Running a Straight Pass Towards Change

As I  watched the MAC Trailer Winter Nationals at the Mid America Truck Show this past weekend, I couldn’t help but take note of a certain feature and phenomena: The infamous Louisville “left-hook” is not exclusive to the National Farm Machinery Show. Naturally. It is the same track, in the same conditions. It is also very cool to start our season off with more than one show in Freedom Hall. A nice treat, and a great display as we get to observe different classes in each show. Regardless of which pull they are competing in, drivers know that track is going to try to take them left, and they will do all they can to work against that. They want the straight pass. They don’t want their momentum to change. 
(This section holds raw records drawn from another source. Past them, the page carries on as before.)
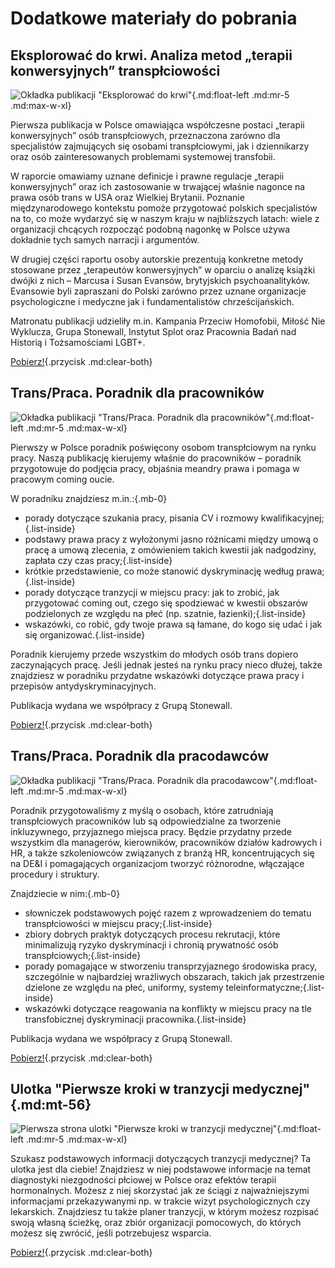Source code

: # Dodatkowe materiały do pobrania

## Eksplorować do krwi. Analiza metod „terapii konwersyjnych” transpłciowości

![Okładka publikacji "Eksplorować do krwi"](/media/img/okladka-eksplorować-do-krwi.png){.md:float-left .md:mr-5 .md:max-w-xl}

Pierwsza publikacja w Polsce omawiająca współczesne postaci „terapii konwersyjnych” osób transpłciowych, przeznaczona zarówno dla specjalistów zajmujących się osobami transpłciowymi, jak i dziennikarzy oraz osób zainteresowanych problemami systemowej transfobii. 

W raporcie omawiamy uznane definicje i prawne regulacje „terapii konwersyjnych” oraz ich zastosowanie w trwającej właśnie nagonce na prawa osób trans w USA oraz Wielkiej Brytanii. Poznanie międzynarodowego kontekstu pomoże przygotować polskich specjalistów na to, co może wydarzyć się w naszym kraju w najbliższych latach: wiele z organizacji chcących rozpocząć podobną nagonkę w Polsce używa dokładnie tych samych narracji i argumentów.

W drugiej części raportu osoby autorskie prezentują konkretne metody stosowane przez „terapeutów konwersyjnych” w oparciu o analizę książki dwójki z nich – Marcusa i Susan Evansów, brytyjskich psychoanalityków. Evansowie byli  zapraszani do Polski zarówno przez uznane organizacje psychologiczne i medyczne jak i fundamentalistów chrześcijańskich.

Matronatu publikacji udzieliły m.in. Kampania Przeciw Homofobii, Miłość Nie Wyklucza, Grupa Stonewall, Instytut Splot oraz Pracownia Badań nad Historią i Tożsamościami LGBT+.

[Pobierz!](/media/docs/autorskie/Eksplorować-do-krwi.pdf){.przycisk .md:clear-both}
  
## Trans/Praca. Poradnik dla pracowników

![Okładka publikacji "Trans/Praca. Poradnik dla pracowników"](/media/img/okladka-transpraca-poradnik-dla-pracownikow.png){.md:float-left .md:mr-5 .md:max-w-xl}

Pierwszy w Polsce poradnik poświęcony osobom transpłciowym na rynku pracy. Naszą publikację kierujemy właśnie do pracowników – poradnik przygotowuje do podjęcia pracy, objaśnia meandry prawa i pomaga w pracowym coming oucie. 

W poradniku znajdziesz m.in.:{.mb-0}
- porady dotyczące szukania pracy, pisania CV i rozmowy kwalifikacyjnej;{.list-inside}
- podstawy prawa pracy z wyłożonymi jasno różnicami między umową o pracę a umową zlecenia, z omówieniem takich kwestii jak nadgodziny, zapłata czy czas pracy;{.list-inside}
- krótkie przedstawienie, co może stanowić dyskryminację według prawa;{.list-inside}
- porady dotyczące tranzycji w miejscu pracy: jak to zrobić, jak przygotować coming out, czego się spodziewać w kwestii obszarów podzielonych ze względu na płeć (np. szatnie, łazienki);{.list-inside}
- wskazówki, co robić, gdy twoje prawa są łamane, do kogo się udać i jak się organizować.{.list-inside}

Poradnik kierujemy przede wszystkim do młodych osób trans dopiero zaczynających pracę. Jeśli jednak jesteś na rynku pracy nieco dłużej, także znajdziesz w poradniku przydatne wskazówki dotyczące prawa pracy i przepisów antydyskryminacyjnych.

Publikacja wydana we współpracy z Grupą Stonewall. 

[Pobierz!](/media/docs/autorskie/transpraca-poradnik-dla-pracownikow.pdf){.przycisk .md:clear-both}

## Trans/Praca. Poradnik dla pracodawców

![Okładka publikacji "Trans/Praca. Poradnik dla pracodawcow"](/media/img/okladka-transpraca-poradnik-dla-pracodawcow.png){.md:float-left .md:mr-5 .md:max-w-xl}

Poradnik przygotowaliśmy z myślą o osobach, które zatrudniają transpłciowych pracowników lub są odpowiedzialne za tworzenie inkluzywnego, przyjaznego miejsca pracy. Będzie przydatny przede wszystkim dla managerów, kierowników, pracowników działów kadrowych i HR, a także szkoleniowców związanych z branżą HR, koncentrujących się na DE&I i pomagających organizacjom tworzyć różnorodne, włączające procedury i struktury.

Znajdziecie w nim:{.mb-0}
- słowniczek podstawowych pojęć razem z wprowadzeniem do tematu transpłciowości w miejscu pracy;{.list-inside}
- zbiory dobrych praktyk dotyczących procesu rekrutacji, które minimalizują ryzyko dyskryminacji i chronią prywatność osób transpłciowych;{.list-inside}
- porady pomagające w stworzeniu transprzyjaznego środowiska pracy, szczególnie w najbardziej wrażliwych obszarach, takich jak przestrzenie dzielone ze względu na płeć, uniformy, systemy teleinformatyczne;{.list-inside}
- wskazówki dotyczące reagowania na konflikty w miejscu pracy na tle transfobicznej dyskryminacji pracownika.{.list-inside}

Publikacja wydana we współpracy z Grupą Stonewall. 

[Pobierz!](/media/docs/autorskie/transpraca-poradnik-dla-pracodawcow.pdf){.przycisk .md:clear-both}

## Ulotka "Pierwsze kroki w tranzycji medycznej"{.md:mt-56}

![Pierwsza strona ulotki "Pierwsze kroki w tranzycji medycznej"](/media/img/okladka-pierwsze-kroki-ulotka.png){.md:float-left .md:mr-5 .md:max-w-xl}

Szukasz podstawowych informacji dotyczących tranzycji medycznej? Ta ulotka jest dla ciebie! Znajdziesz w niej podstawowe informacje na temat diagnostyki niezgodności płciowej w Polsce oraz efektów terapii hormonalnych. Możesz z niej skorzystać jak ze ściągi z najważniejszymi informacjami przekazywanymi np. w trakcie wizyt psychologicznych czy lekarskich. Znajdziesz tu także planer tranzycji, w którym możesz rozpisać swoją własną ścieżkę, oraz zbiór organizacji pomocowych, do których możesz się zwrócić, jeśli potrzebujesz wsparcia.  

[Pobierz!](/media/docs/autorskie/pierwsze-kroki-ulotka.pdf){.przycisk .md:clear-both}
Change is the key word in pulling. Change is something that doesn’t always mesh will in our sport. A change in direction causes pullers to adjust, or even use the brakes to keep things inbounds. Pumping the brakes slows the run. Change in direction is a puller’s nemesis. Off the track we can find ourselves just as resistant to change. However, as we know in all things, change is inevitable. What is the biggest change off the track? It would probably be the way pulling is being disseminated and brought to the masses. A couple of years ago, I received a notification in the mail informing me that my long time hard copy magazine subscription would be coming to an end. I had grown up looking through these magazines, and my sons were doing the same. Why was this publication ending? The world moves to a digital format. This can seem odd at first. It can feel like our momentum is changing. We might even want to hit the brakes, to bring it back to how it used to be.

Social Media is probably the most obvious and  easily seen and targeted of these changes. Pulling highlights and promotions are now oftentimes experienced on screens, and applications. Things that use phrases like “login information” and “password.” This can seem frustrating for a traditionally rural based demographic. But the whirlwind of media and pulling and broadcasting is so fast paced, to me I think it can be compared to a ride down the track. And if there is one thing I have learned from interviewing drivers it's this: When you take a pulling vehicle down the track, it doesn’t always go the way you want it to. Additionally the more you fight it, to try and force it back in the direction you would prefer, the more the vehicle will react poorly. The best one can do is to coexist with the pulling beast, and gently nudge it between the lines, and accept the path it chooses to take. I think that same advice can be applied to pulling seen on social media. What at first might seem different than we expected, if we choose not to pump the brakes, and let the ride go, can yield us pretty good results. 

Here is a prime example. This morning I logged onto a social media platform and saw a post from a puller. This puller was not in the typical social media age range (70+ years old), and yet they were using the platform to directly explain to fans what had recently happened in a run. It used to be months before you would hear about a specific run, and then you had to hope the writer tracked down the driver for an interview. Instant feedback from a puller who chose to use social media to the pulling world’s advantage. I, as a fan, am now much more intrigued on following the progress of this puller through the season. Most pulling teams are doing this. Most websites are as well. Instant feedback. Live results. Direct interviews. 

Before we as fans think the internet is an odd place for pulling, I say let’s just look at it like the Louisville “left-hook.” Change is right around that corner, and before we pump the brakes trying to fight it, we should embrace the path it’s going and use the forward momentum to take it as far as we can. 

Green Flags and Tight Chains. Pullin’ is fun.